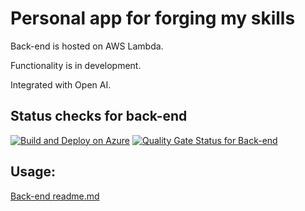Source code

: # Personal app for forging my skills

Back-end is hosted on AWS Lambda.

Functionality is in development.

Integrated with Open AI.

## Status checks for back-end

[![Build and Deploy on Azure](https://github.com/ArtyProf/ArtyApp/actions/workflows/backend_deployment.yml/badge.svg?branch=master)](https://github.com/ArtyProf/Telegram-bot-from-Arty_Prof/actions/workflows/backend_deployment.yml)
[![Quality Gate Status for Back-end](https://sonarcloud.io/api/project_badges/measure?project=ArtyProf_Arty-App&metric=alert_status)](https://sonarcloud.io/summary/overall?id=ArtyProf_Arty-App)

## Usage:

[Back-end readme.md](https://github.com/ArtyProf/Arty-App/blob/feature/Change_file_structure/api/README.md)
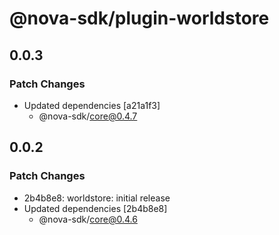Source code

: # @nova-sdk/plugin-worldstore

## 0.0.3

### Patch Changes

- Updated dependencies [a21a1f3]
  - @nova-sdk/core@0.4.7

## 0.0.2

### Patch Changes

- 2b4b8e8: worldstore: initial release
- Updated dependencies [2b4b8e8]
  - @nova-sdk/core@0.4.6
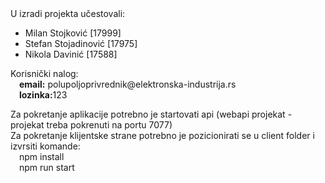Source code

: <div class="markdown-body container-lg">
  <div>U izradi projekta učestovali:</div>
  <ul data-sourcepos="1:1-4:0" dir="auto">
    <li data-sourcepos="1:1-1:27">Milan Stojković [17999]</li>
    <li data-sourcepos="2:1-2:31">Stefan Stojadinović [17975]</li>
    <li data-sourcepos="3:1-4:0">Nikola Davinić [17588]</li>
  </ul>
  <p style="margin: 0; padding:0">Korisnički nalog:</p>
  <p style="margin: 0; padding:0">
      &ensp;&ensp;<strong>email:</strong> polupoljoprivrednik@elektronska-industrija.rs
  </p>
  <p style="margin: 0; padding:0">
&ensp;&ensp;<strong>lozinka:</strong>123
  </p>
  <p>
  Za pokretanje aplikacije potrebno je startovati api (webapi projekat - projekat treba pokrenuti
  na portu 7077) <br />
  Za pokretanje klijentske strane potrebno je pozicionirati se u client folder i izvrsiti komande:
  <br />
  &ensp;&ensp;npm install <br />
  &ensp;&ensp;npm run start <br />
</p>
</div>
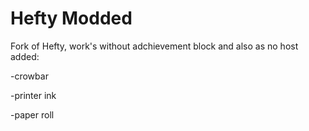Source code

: # Hefty Modded
Fork of Hefty, work's without adchievement block and also as no host
added:

-crowbar

-printer ink

-paper roll
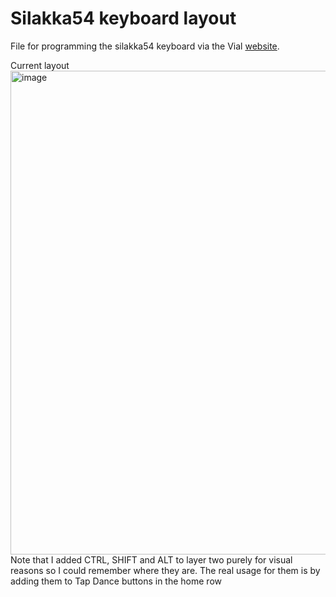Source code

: # Silakka54 keyboard layout
File for programming the silakka54 keyboard via the Vial [website](https://vial.rocks/).

Current layout
<img width="836" height="774" alt="image" src="https://github.com/user-attachments/assets/b532f01d-887b-4aac-8a4d-5b68ae575f8d" />
Note that I added CTRL, SHIFT and ALT to layer two purely for visual reasons so I could remember where they are. The real usage for them is by adding them to Tap Dance buttons in the home row

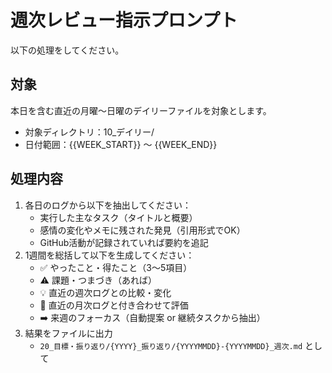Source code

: # 週次レビュー指示プロンプト

以下の処理をしてください。

## 対象
本日を含む直近の月曜〜日曜のデイリーファイルを対象とします。
- 対象ディレクトリ：10_デイリー/
- 日付範囲：{{WEEK_START}} 〜 {{WEEK_END}}

## 処理内容

1. 各日のログから以下を抽出してください：
   - 実行した主なタスク（タイトルと概要）
   - 感情の変化やメモに残された発見（引用形式でOK）
   - GitHub活動が記録されていれば要約を追記
2. 1週間を総括して以下を生成してください：
   - ✅ やったこと・得たこと（3〜5項目）
   - ⚠️ 課題・つまづき（あれば）
   - 💡 直近の週次ログとの比較・変化
   - 📑 直近の月次ログと付き合わせて評価
   - ➡️ 来週のフォーカス（自動提案 or 継続タスクから抽出）
3. 結果をファイルに出力
   - `20_目標・振り返り/{YYYY}_振り返り/{YYYYMMDD}-{YYYYMMDD}_週次.md` として
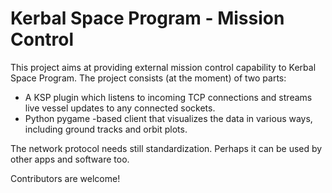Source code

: Kerbal Space Program - Mission Control
==================

This project aims at providing external mission control capability to Kerbal Space Program.
The project consists (at the moment) of two parts: 
* A KSP plugin which listens to incoming TCP connections and streams live vessel updates to any connected sockets.
* Python pygame -based client that visualizes the data in various ways, including ground tracks and orbit plots.

The network protocol needs still standardization. Perhaps it can be used by other apps and software too.

Contributors are welcome!

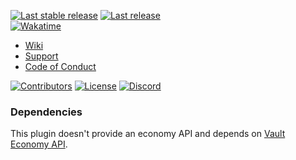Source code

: [![Last stable release](https://img.shields.io/github/v/release/Wixonic/Market?display_name=tag&label=Last%20stable%20release)](https://github.com/Wixonic/Market/releases) [![Last release](https://img.shields.io/github/v/release/Wixonic/Market?display_name=tag&label=Last%20release&include_prereleases)](https://github.com/Wixonic/Market/releases)<br />
[![Wakatime](https://wakatime.com/badge/github/Wixonic/Market.svg?style=flat)](https://wakatime.com/badge/github/Wixonic/Market)

- [Wiki](https://github.com/Wixonic/Market/wiki)
- [Support](https://github.com/Wixonic/Market/blob/Default/.github/SUPPORT.md)
- [Code of Conduct](https://github.com/Wixonic/Market/blob/Default/.github/CODE_OF_CONDUCT.md)

[![Contributors](https://img.shields.io/github/contributors/Wixonic/Market?color=%2308F&label=Contributors)](https://github.com/Wixonic/Market/blob/Default/.github/CONTRIBUTING.md)
[![License](https://img.shields.io/github/license/Wixonic/Market?color=%23555&label=License)](https://github.com/Wixonic/Market/blob/Default/LICENSE)
[![Discord](https://img.shields.io/discord/1020663521530351627?logo=discord&logoColor=94ABFC&label=Discord&color=7289DA)](https://discord.gg/BcXFAVKJZQ)

### Dependencies

This plugin doesn't provide an economy API and depends on [Vault Economy API](https://www.spigotmc.org/resources/vault.34315/).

**WHAT TO DO:** Print the listing again exactly as it appears, except for the pictures, which stay out.

**THE COMPLETED TASK:**
Source code

: # Personal app for forging my skills

Back-end is hosted on AWS Lambda.

Functionality is in development.

Integrated with Open AI.

## Status checks for back-end

[![Build and Deploy on Azure](https://github.com/ArtyProf/ArtyApp/actions/workflows/backend_deployment.yml/badge.svg?branch=master)](https://github.com/ArtyProf/Telegram-bot-from-Arty_Prof/actions/workflows/backend_deployment.yml)
[![Quality Gate Status for Back-end](https://sonarcloud.io/api/project_badges/measure?project=ArtyProf_Arty-App&metric=alert_status)](https://sonarcloud.io/summary/overall?id=ArtyProf_Arty-App)

## Usage:

[Back-end readme.md](https://github.com/ArtyProf/Arty-App/blob/feature/Change_file_structure/api/README.md)
Source code

: # @nova-sdk/plugin-worldstore

## 0.0.3

### Patch Changes

- Updated dependencies [a21a1f3]
  - @nova-sdk/core@0.4.7

## 0.0.2

### Patch Changes

- 2b4b8e8: worldstore: initial release
- Updated dependencies [2b4b8e8]
  - @nova-sdk/core@0.4.6
Source code

: <div class="markdown-body container-lg">
  <div>U izradi projekta učestovali:</div>
  <ul data-sourcepos="1:1-4:0" dir="auto">
    <li data-sourcepos="1:1-1:27">Milan Stojković [17999]</li>
    <li data-sourcepos="2:1-2:31">Stefan Stojadinović [17975]</li>
    <li data-sourcepos="3:1-4:0">Nikola Davinić [17588]</li>
  </ul>
  <p style="margin: 0; padding:0">Korisnički nalog:</p>
  <p style="margin: 0; padding:0">
      &ensp;&ensp;<strong>email:</strong> polupoljoprivrednik@elektronska-industrija.rs
  </p>
  <p style="margin: 0; padding:0">
&ensp;&ensp;<strong>lozinka:</strong>123
  </p>
  <p>
  Za pokretanje aplikacije potrebno je startovati api (webapi projekat - projekat treba pokrenuti
  na portu 7077) <br />
  Za pokretanje klijentske strane potrebno je pozicionirati se u client folder i izvrsiti komande:
  <br />
  &ensp;&ensp;npm install <br />
  &ensp;&ensp;npm run start <br />
</p>
</div>
Source code

: # Hefty Modded
Fork of Hefty, work's without adchievement block and also as no host
added:

-crowbar

-printer ink

-paper roll
Source code

: # Silakka54 keyboard layout
File for programming the silakka54 keyboard via the Vial [website](https://vial.rocks/).

Current layout
<img width="836" height="774" alt="image" src="https://github.com/user-attachments/assets/b532f01d-887b-4aac-8a4d-5b68ae575f8d" />
Note that I added CTRL, SHIFT and ALT to layer two purely for visual reasons so I could remember where they are. The real usage for them is by adding them to Tap Dance buttons in the home row

Source code

: # 週次レビュー指示プロンプト

以下の処理をしてください。

## 対象
本日を含む直近の月曜〜日曜のデイリーファイルを対象とします。
- 対象ディレクトリ：10_デイリー/
- 日付範囲：{{WEEK_START}} 〜 {{WEEK_END}}

## 処理内容

1. 各日のログから以下を抽出してください：
   - 実行した主なタスク（タイトルと概要）
   - 感情の変化やメモに残された発見（引用形式でOK）
   - GitHub活動が記録されていれば要約を追記
2. 1週間を総括して以下を生成してください：
   - ✅ やったこと・得たこと（3〜5項目）
   - ⚠️ 課題・つまづき（あれば）
   - 💡 直近の週次ログとの比較・変化
   - 📑 直近の月次ログと付き合わせて評価
   - ➡️ 来週のフォーカス（自動提案 or 継続タスクから抽出）
3. 結果をファイルに出力
   - `20_目標・振り返り/{YYYY}_振り返り/{YYYYMMDD}-{YYYYMMDD}_週次.md` として
Source code

: Kerbal Space Program - Mission Control
==================

This project aims at providing external mission control capability to Kerbal Space Program.
The project consists (at the moment) of two parts: 
* A KSP plugin which listens to incoming TCP connections and streams live vessel updates to any connected sockets.
* Python pygame -based client that visualizes the data in various ways, including ground tracks and orbit plots.

The network protocol needs still standardization. Perhaps it can be used by other apps and software too.

Contributors are welcome!

Source code

: [![Last stable release](https://img.shields.io/github/v/release/Wixonic/Market?display_name=tag&label=Last%20stable%20release)](https://github.com/Wixonic/Market/releases) [![Last release](https://img.shields.io/github/v/release/Wixonic/Market?display_name=tag&label=Last%20release&include_prereleases)](https://github.com/Wixonic/Market/releases)<br />
[![Wakatime](https://wakatime.com/badge/github/Wixonic/Market.svg?style=flat)](https://wakatime.com/badge/github/Wixonic/Market)

- [Wiki](https://github.com/Wixonic/Market/wiki)
- [Support](https://github.com/Wixonic/Market/blob/Default/.github/SUPPORT.md)
- [Code of Conduct](https://github.com/Wixonic/Market/blob/Default/.github/CODE_OF_CONDUCT.md)

[![Contributors](https://img.shields.io/github/contributors/Wixonic/Market?color=%2308F&label=Contributors)](https://github.com/Wixonic/Market/blob/Default/.github/CONTRIBUTING.md)
[![License](https://img.shields.io/github/license/Wixonic/Market?color=%23555&label=License)](https://github.com/Wixonic/Market/blob/Default/LICENSE)
[![Discord](https://img.shields.io/discord/1020663521530351627?logo=discord&logoColor=94ABFC&label=Discord&color=7289DA)](https://discord.gg/BcXFAVKJZQ)

### Dependencies

This plugin doesn't provide an economy API and depends on [Vault Economy API](https://www.spigotmc.org/resources/vault.34315/).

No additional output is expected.